** Opening RECORDED DATA block **
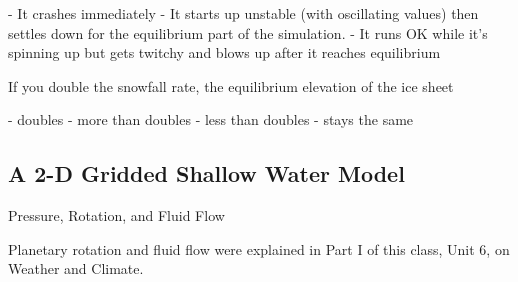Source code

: - It crashes immediately
- It starts up unstable (with oscillating values) then settles down for the equilibrium part of the simulation.
- It runs OK while it's spinning up but gets twitchy and blows up after it reaches equilibrium

If you double the snowfall rate, the equilibrium elevation of the ice sheet

 - doubles
 - more than doubles
 - less than doubles
 - stays the same

\subsection{A 2-D Gridded Shallow Water Model}
Pressure, Rotation, and Fluid Flow

Planetary rotation and fluid flow were explained in Part I of this class, Unit 6, on Weather and Climate.

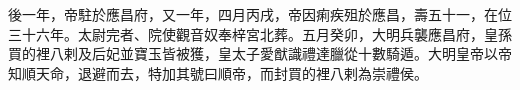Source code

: \begin{pinyinscope}
 後一年，帝駐於應昌府，又一年，四月丙戌，帝因痢疾殂於應昌，壽五十一，在位三十六年。太尉完者、院使觀音奴奉梓宮北葬。五月癸卯，大明兵襲應昌府，皇孫買的裡八剌及后妃並寶玉皆被獲，皇太子愛猷識禮達臘從十數騎遁。大明皇帝以帝知順天命，退避而去，特加其號曰順帝，而封買的裡八剌為崇禮侯。



\end{pinyinscope}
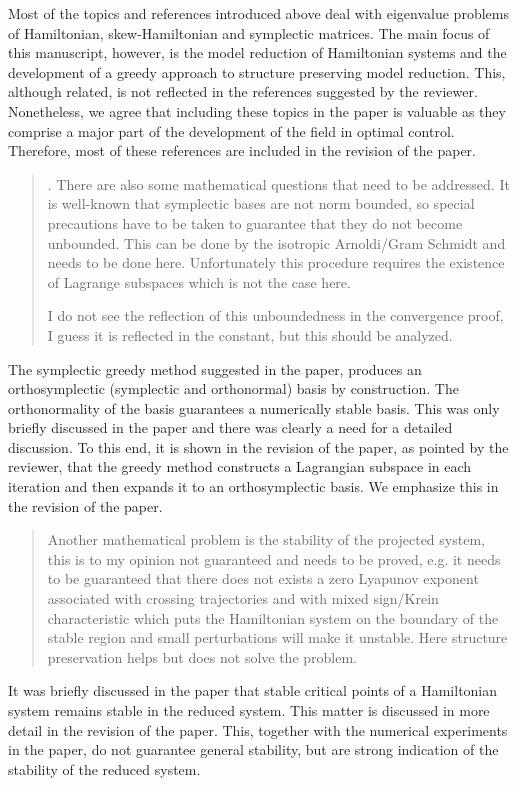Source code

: \documentclass[a4paper]{article}
\newcommand{\breview}{\begin{quotation}\begin{bf}\noindent}
\newcommand{\ereview}{\end{bf}\end{quotation}}
\begin{document}
Most of the topics and references introduced above deal with eigenvalue problems of Hamiltonian, skew-Hamiltonian and symplectic matrices. The main focus of this manuscript, however, is the model reduction of Hamiltonian systems and the development of a greedy approach to structure preserving model reduction. This, although related, is not reflected in the references suggested by the reviewer. Nonetheless, we agree that including these topics in the paper is valuable as they comprise a major part of the development of the field in optimal control. Therefore, most of these references are included in the revision of the paper.

\breview
2. There are also some mathematical questions that need to be addressed. It is well-known that symplectic bases are not norm bounded, so special precautions have to be taken to guarantee that they do not become unbounded. This can be done by the isotropic Arnoldi/Gram Schmidt and needs to be done here. Unfortunately this procedure requires the existence of Lagrange subspaces which is not the case here.

I do not see the reflection of this unboundedness in the convergence proof, I guess it is reflected in the constant, but this should be analyzed. 
\ereview
The symplectic greedy method suggested in the paper, produces an orthosymplectic (symplectic and orthonormal) basis by construction. The orthonormality of the basis guarantees a numerically stable basis. This was only briefly discussed in the paper and there was clearly a need for a detailed discussion. To this end, it is shown in the revision of the paper, as pointed by the reviewer, that the greedy method constructs a Lagrangian subspace in each iteration and then expands it to an orthosymplectic basis. We emphasize this in the revision of the paper.

\breview
Another mathematical problem is the stability of the projected system, this is to my opinion not guaranteed and needs to be proved, e.g. it needs to be guaranteed that there does not exists a zero Lyapunov exponent associated with crossing trajectories and with mixed sign/Krein characteristic which puts the Hamiltonian system on the boundary of the stable region and small perturbations will make it unstable. Here structure preservation helps but does not solve the problem.
\ereview

It was briefly discussed in the paper that stable critical points of a Hamiltonian system remains stable in the reduced system. This matter is discussed in more detail in the revision of the paper. This, together with the numerical experiments in the paper, do not guarantee general stability, but are strong indication of the stability of the reduced system.
\end{document}
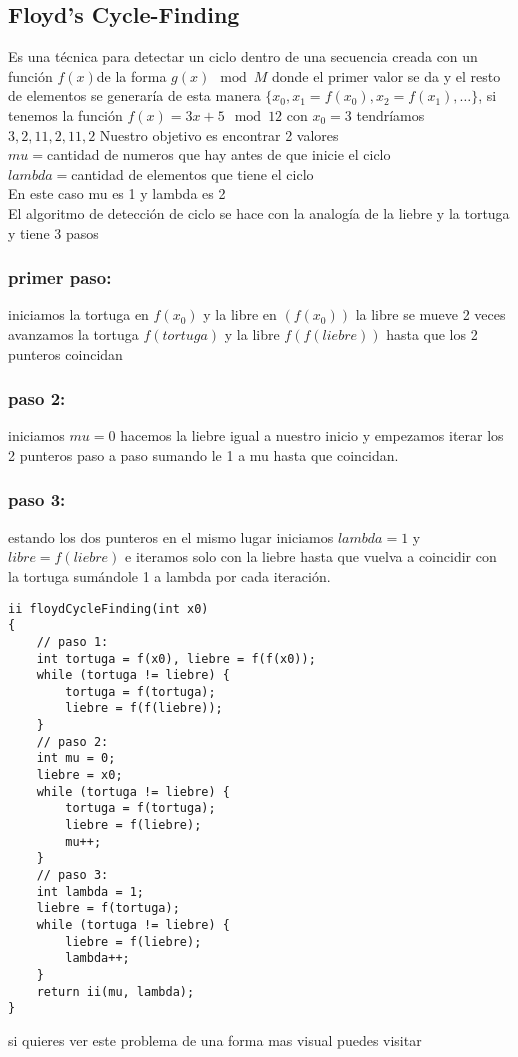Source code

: \subsection{Floyd’s Cycle-Finding}
Es una técnica para detectar un ciclo dentro de una secuencia creada con un función $f(x)$de la forma $g(x) \mod{M}$
donde el primer valor se da y el resto de elementos  se generaría de esta manera $\{x_{0}, x_{1}=f(x_{0}), x_{2}=f(x_{1}),  …\}$,
si tenemos la función $f(x)=3x+5 \mod{12}$ con $x_{0}=3$ tendríamos ${3, 2,11,2,11,2}$ Nuestro objetivo es encontrar 2 valores
\\$mu = $cantidad de numeros que hay antes de que inicie el ciclo
\\$lambda = $cantidad de elementos que tiene el ciclo
\\En este caso mu es 1 y lambda es 2
\\El algoritmo de detección de ciclo se hace con la analogía de la liebre y la tortuga y tiene 3 pasos
\subsubsection{primer paso:}
iniciamos la  tortuga en $f(x_{0})$ y la libre en $(f(x_{0}))$ la libre se mueve 2 veces avanzamos la tortuga $f(tortuga)$ y la libre $f(f(liebre))$ hasta que los 2 punteros coincidan
\subsubsection{paso 2:}
iniciamos $mu=0$ hacemos la liebre igual a nuestro inicio y empezamos iterar los 2 punteros paso a paso sumando le 1 a mu hasta que coincidan.
\subsubsection{paso 3:}
estando los dos punteros en el mismo lugar iniciamos $lambda=1$ y $libre=f(liebre)$
e iteramos solo con la liebre hasta que vuelva a coincidir con la tortuga sumándole 1 a lambda por cada iteración.
\begin{minipage}{\textwidth}
\begin{lstlisting}[style=C,caption=floydCycleFinding.cpp]
ii floydCycleFinding(int x0)
{
    // paso 1:
    int tortuga = f(x0), liebre = f(f(x0));
    while (tortuga != liebre) {
        tortuga = f(tortuga);
        liebre = f(f(liebre));
    }
    // paso 2:
    int mu = 0;
    liebre = x0;
    while (tortuga != liebre) {
        tortuga = f(tortuga);
        liebre = f(liebre);
        mu++;
    }
    // paso 3:
    int lambda = 1;
    liebre = f(tortuga);
    while (tortuga != liebre) {
        liebre = f(liebre);
        lambda++;
    }
    return ii(mu, lambda);
}
\end{lstlisting}
\end{minipage}

si quieres ver este problema de una forma mas visual puedes visitar \cite{Visualgo:Online}

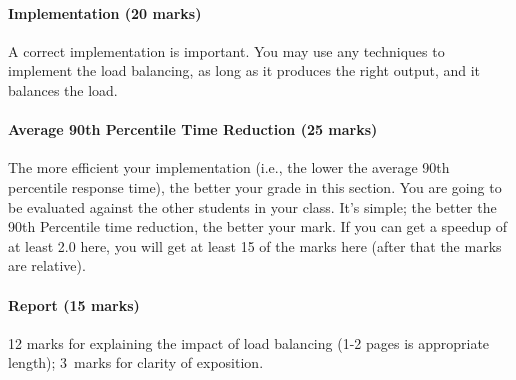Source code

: \documentclass[letterpaper,10pt]{article}
\begin{document}
\paragraph{Implementation (20 marks)} A correct implementation is important. You may use any techniques to implement the load balancing, as long as it produces the right output, and it balances the load.

\paragraph{Average 90th Percentile Time Reduction (25 marks)} The more efficient your implementation (i.e., the lower the average 90th percentile response time), the better your grade in this section.  You are going to be evaluated against the other students in your class. It's simple; the better the 90th Percentile time reduction, the better your mark. If you can get a speedup of at least 2.0 here, you will get at least 15 of the marks here (after that the marks are relative).

\paragraph{Report (15 marks)} 12 marks for explaining the impact of load balancing (1-2 pages is appropriate length); 3~marks for clarity of exposition.
\end{document}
** Closing RECORDED DATA block **
[DIRECTIONS] Would you show every line in the data above that contains the string "after"?

[SOLUTION FOR THIS EXERCISE]
- It runs OK while it's spinning up but gets twitchy and blows up after it reaches equilibrium
\paragraph{Average 90th Percentile Time Reduction (25 marks)} The more efficient your implementation (i.e., the lower the average 90th percentile response time), the better your grade in this section.  You are going to be evaluated against the other students in your class. It's simple; the better the 90th Percentile time reduction, the better your mark. If you can get a speedup of at least 2.0 here, you will get at least 15 of the marks here (after that the marks are relative).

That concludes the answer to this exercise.